### What this task involves
Repeat, exactly as written, the line with "See installation instructions" and every line that follows it in the material below, ending with the last.

### Raw data
- - - - -

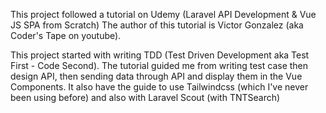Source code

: This project followed a tutorial on Udemy (Laravel API Development & Vue JS SPA from Scratch)
The author of this tutorial is Victor Gonzalez (aka Coder's Tape on youtube). 

This project started with writing TDD (Test Driven Development aka Test First - Code Second).
The tutorial guided me from writing test case then design API, then sending data through API and display them in the Vue Components. 
It also have the guide to use Tailwindcss (which I've never been using before) and also with Laravel Scout (with TNTSearch)
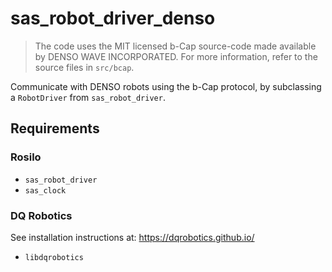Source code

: # sas_robot_driver_denso
> The code uses the MIT licensed b-Cap source-code made available by DENSO WAVE INCORPORATED. For more information, refer to the source files in `src/bcap`.

Communicate with DENSO robots using the b-Cap protocol, by subclassing a `RobotDriver` from `sas_robot_driver`.

## Requirements

### Rosilo
- `sas_robot_driver`
- `sas_clock`

### DQ Robotics
See installation instructions at: https://dqrobotics.github.io/
- `libdqrobotics`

- - - - -

### Solution for this exercise
See installation instructions at: https://dqrobotics.github.io/
- `libdqrobotics`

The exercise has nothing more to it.